● **Task instructions**: Since only the words are wanted, reproduce every entry exactly and leave the images behind.

[Rendered images with source text]
:::

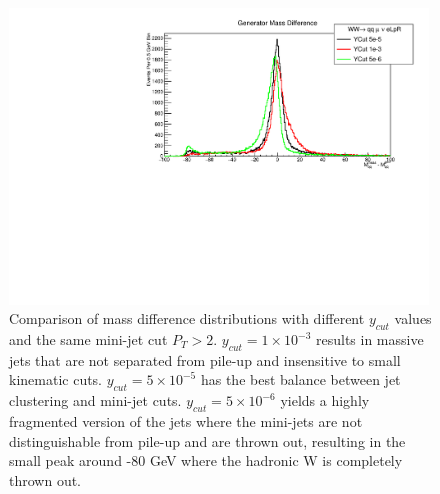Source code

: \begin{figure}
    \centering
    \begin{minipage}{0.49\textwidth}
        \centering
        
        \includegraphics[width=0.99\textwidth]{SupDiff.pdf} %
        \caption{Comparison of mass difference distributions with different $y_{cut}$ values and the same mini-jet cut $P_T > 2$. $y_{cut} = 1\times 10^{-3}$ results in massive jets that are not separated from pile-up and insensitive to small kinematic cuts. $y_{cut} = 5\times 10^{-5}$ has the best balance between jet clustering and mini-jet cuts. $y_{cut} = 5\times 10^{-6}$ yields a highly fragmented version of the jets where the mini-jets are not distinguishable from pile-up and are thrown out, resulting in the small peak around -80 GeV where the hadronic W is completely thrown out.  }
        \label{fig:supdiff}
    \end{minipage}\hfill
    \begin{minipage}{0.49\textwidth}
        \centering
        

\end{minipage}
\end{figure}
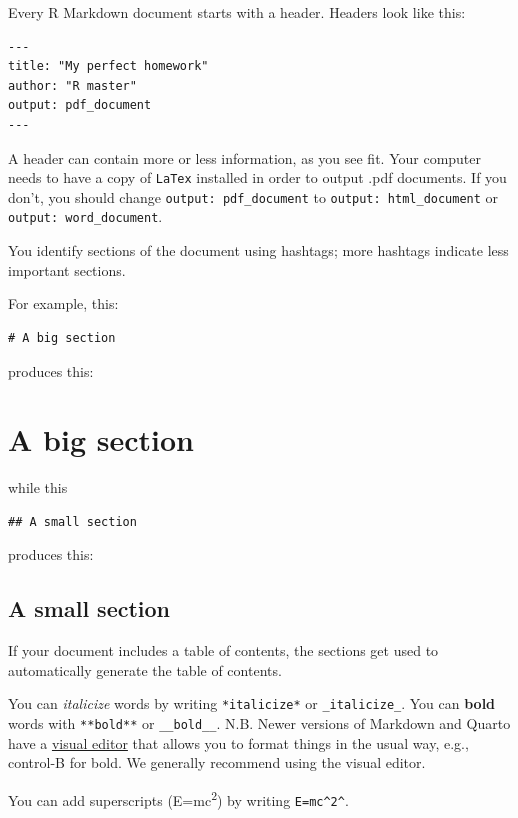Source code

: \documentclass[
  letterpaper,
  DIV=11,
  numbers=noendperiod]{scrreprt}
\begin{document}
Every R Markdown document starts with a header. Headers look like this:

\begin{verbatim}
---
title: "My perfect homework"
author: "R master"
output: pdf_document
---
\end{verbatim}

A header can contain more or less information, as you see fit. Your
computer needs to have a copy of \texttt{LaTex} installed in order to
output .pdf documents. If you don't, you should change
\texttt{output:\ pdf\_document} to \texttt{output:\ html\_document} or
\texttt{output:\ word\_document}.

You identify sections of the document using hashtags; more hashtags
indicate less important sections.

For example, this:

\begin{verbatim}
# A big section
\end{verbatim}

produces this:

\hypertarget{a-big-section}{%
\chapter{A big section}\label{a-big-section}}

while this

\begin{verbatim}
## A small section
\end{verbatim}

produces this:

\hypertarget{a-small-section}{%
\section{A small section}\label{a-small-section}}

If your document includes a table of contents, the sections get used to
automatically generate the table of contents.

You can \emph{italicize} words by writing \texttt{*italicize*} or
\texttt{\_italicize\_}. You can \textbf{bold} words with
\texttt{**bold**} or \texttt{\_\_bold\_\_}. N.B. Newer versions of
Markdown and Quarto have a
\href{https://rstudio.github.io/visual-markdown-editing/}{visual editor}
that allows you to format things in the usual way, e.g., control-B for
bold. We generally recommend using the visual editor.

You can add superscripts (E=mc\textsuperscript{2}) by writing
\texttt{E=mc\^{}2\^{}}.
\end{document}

:::

● **Reply**:
Source code

: \begin{figure}
    \centering
    \begin{minipage}{0.49\textwidth}
        \centering
        
        \includegraphics[width=0.99\textwidth]{SupDiff.pdf} %
        \caption{Comparison of mass difference distributions with different $y_{cut}$ values and the same mini-jet cut $P_T > 2$. $y_{cut} = 1\times 10^{-3}$ results in massive jets that are not separated from pile-up and insensitive to small kinematic cuts. $y_{cut} = 5\times 10^{-5}$ has the best balance between jet clustering and mini-jet cuts. $y_{cut} = 5\times 10^{-6}$ yields a highly fragmented version of the jets where the mini-jets are not distinguishable from pile-up and are thrown out, resulting in the small peak around -80 GeV where the hadronic W is completely thrown out.  }
        \label{fig:supdiff}
    \end{minipage}\hfill
    \begin{minipage}{0.49\textwidth}
        \centering
        

\end{minipage}
\end{figure}
Source code

: \documentclass[
  letterpaper,
  DIV=11,
  numbers=noendperiod]{scrreprt}
\begin{document}
Every R Markdown document starts with a header. Headers look like this:

\begin{verbatim}
---
title: "My perfect homework"
author: "R master"
output: pdf_document
---
\end{verbatim}

A header can contain more or less information, as you see fit. Your
computer needs to have a copy of \texttt{LaTex} installed in order to
output .pdf documents. If you don't, you should change
\texttt{output:\ pdf\_document} to \texttt{output:\ html\_document} or
\texttt{output:\ word\_document}.

You identify sections of the document using hashtags; more hashtags
indicate less important sections.

For example, this:

\begin{verbatim}
# A big section
\end{verbatim}

produces this:

\hypertarget{a-big-section}{%
\chapter{A big section}\label{a-big-section}}

while this

\begin{verbatim}
## A small section
\end{verbatim}

produces this:

\hypertarget{a-small-section}{%
\section{A small section}\label{a-small-section}}

If your document includes a table of contents, the sections get used to
automatically generate the table of contents.

You can \emph{italicize} words by writing \texttt{*italicize*} or
\texttt{\_italicize\_}. You can \textbf{bold} words with
\texttt{**bold**} or \texttt{\_\_bold\_\_}. N.B. Newer versions of
Markdown and Quarto have a
\href{https://rstudio.github.io/visual-markdown-editing/}{visual editor}
that allows you to format things in the usual way, e.g., control-B for
bold. We generally recommend using the visual editor.

You can add superscripts (E=mc\textsuperscript{2}) by writing
\texttt{E=mc\^{}2\^{}}.
\end{document}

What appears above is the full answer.